Facing this conundrum, it is unlikely that Iran would accept sitting at the negotiation table amid the strangulating restrictions imposed on it. Consequently, some might say that Western countries can backpedal their support for the Iranian protests in order to save the deal, but this would be morally incorrect. Others might posit that JCPOA Western signatories should choose between standing with the Iranian people in their fight for justice and freedom, and prioritising the nuclear deal. However, if Western countries are genuinely interested in human rights in Iran, then supporting protests and salvaging the accords are two lines that meet at one point. Sanctions are one of the many reasons why precarity prevails in many parts of Iran. Indeed, they lower people’s purchasing power, contribute to rising inflation rates and prevent the development of job opportunities. Easing sanctions (as per the JCPOA’s provisions) on Iran will not solve these problems, but it will slightly improve people’s lives.

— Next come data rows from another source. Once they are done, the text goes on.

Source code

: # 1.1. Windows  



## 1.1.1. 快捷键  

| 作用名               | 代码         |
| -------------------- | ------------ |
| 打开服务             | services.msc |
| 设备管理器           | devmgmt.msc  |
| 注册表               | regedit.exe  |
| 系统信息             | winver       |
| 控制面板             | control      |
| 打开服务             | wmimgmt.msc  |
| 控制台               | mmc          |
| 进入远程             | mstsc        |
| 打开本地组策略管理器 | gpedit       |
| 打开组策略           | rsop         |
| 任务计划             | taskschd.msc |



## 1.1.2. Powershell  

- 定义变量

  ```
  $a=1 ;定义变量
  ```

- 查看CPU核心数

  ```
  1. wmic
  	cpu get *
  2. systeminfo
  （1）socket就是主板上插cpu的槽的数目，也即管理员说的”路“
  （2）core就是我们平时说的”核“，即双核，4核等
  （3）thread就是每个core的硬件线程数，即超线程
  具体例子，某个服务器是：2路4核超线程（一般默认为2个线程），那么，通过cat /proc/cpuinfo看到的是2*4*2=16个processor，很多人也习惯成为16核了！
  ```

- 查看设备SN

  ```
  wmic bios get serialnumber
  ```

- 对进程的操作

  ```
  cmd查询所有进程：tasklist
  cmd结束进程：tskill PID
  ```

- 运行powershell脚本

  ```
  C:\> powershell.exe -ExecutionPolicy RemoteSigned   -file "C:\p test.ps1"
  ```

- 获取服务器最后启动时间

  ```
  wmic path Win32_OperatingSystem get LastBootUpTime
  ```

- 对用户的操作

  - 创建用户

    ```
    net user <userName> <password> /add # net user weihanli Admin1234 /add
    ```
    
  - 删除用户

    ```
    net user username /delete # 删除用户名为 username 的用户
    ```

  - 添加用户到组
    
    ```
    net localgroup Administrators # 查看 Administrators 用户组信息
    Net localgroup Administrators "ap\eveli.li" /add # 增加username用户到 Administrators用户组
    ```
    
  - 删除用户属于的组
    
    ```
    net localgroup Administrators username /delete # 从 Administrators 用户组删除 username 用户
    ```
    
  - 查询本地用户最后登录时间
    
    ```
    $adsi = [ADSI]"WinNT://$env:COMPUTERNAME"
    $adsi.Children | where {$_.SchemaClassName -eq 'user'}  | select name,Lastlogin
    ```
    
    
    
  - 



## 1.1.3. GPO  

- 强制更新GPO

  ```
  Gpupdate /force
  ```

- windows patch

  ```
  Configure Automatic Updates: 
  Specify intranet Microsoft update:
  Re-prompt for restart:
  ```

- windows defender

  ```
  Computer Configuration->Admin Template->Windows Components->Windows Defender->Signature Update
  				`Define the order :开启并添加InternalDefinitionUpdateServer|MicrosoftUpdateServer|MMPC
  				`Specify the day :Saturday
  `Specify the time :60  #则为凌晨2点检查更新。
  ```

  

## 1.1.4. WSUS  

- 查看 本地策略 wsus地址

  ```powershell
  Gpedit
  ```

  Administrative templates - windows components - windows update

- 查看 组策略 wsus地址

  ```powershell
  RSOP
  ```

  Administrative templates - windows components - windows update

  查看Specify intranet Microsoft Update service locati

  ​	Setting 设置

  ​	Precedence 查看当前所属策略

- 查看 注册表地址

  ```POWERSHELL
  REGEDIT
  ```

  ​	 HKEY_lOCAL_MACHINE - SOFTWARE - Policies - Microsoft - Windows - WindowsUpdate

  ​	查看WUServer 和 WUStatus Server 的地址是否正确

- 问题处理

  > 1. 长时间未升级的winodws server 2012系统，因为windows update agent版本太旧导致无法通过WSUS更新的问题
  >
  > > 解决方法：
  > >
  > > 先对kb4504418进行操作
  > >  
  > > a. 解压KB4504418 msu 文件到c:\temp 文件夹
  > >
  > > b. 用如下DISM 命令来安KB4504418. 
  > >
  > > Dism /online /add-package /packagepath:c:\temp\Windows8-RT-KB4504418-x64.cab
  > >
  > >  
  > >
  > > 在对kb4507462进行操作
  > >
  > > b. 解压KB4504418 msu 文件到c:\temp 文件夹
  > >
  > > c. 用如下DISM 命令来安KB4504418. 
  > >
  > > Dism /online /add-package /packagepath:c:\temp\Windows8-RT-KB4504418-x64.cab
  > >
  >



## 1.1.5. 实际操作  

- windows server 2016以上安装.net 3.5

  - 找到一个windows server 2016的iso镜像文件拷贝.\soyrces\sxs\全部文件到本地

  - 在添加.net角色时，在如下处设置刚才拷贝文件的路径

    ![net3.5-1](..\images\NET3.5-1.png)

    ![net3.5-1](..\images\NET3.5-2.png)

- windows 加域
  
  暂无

Second, freezing nuclear negotiations is wise, but in the long term, it will be deleterious because it risks rendering a crucial deal obsolete. Hence, JCPOA’s Western signatories should avoid reaching the stage when the trade-off is no longer attractive. They should also be wary of spoilers. The US and Israel are allies, and the latter is Washington’s gendarme in the Middle East. However, their positions differ on the nuclear file. Hence, the US should not let the Israeli lobby divert its attention from the deal in any way. The JCPOA is not perfect, and no deal is, but rescuing it will make everyone better off.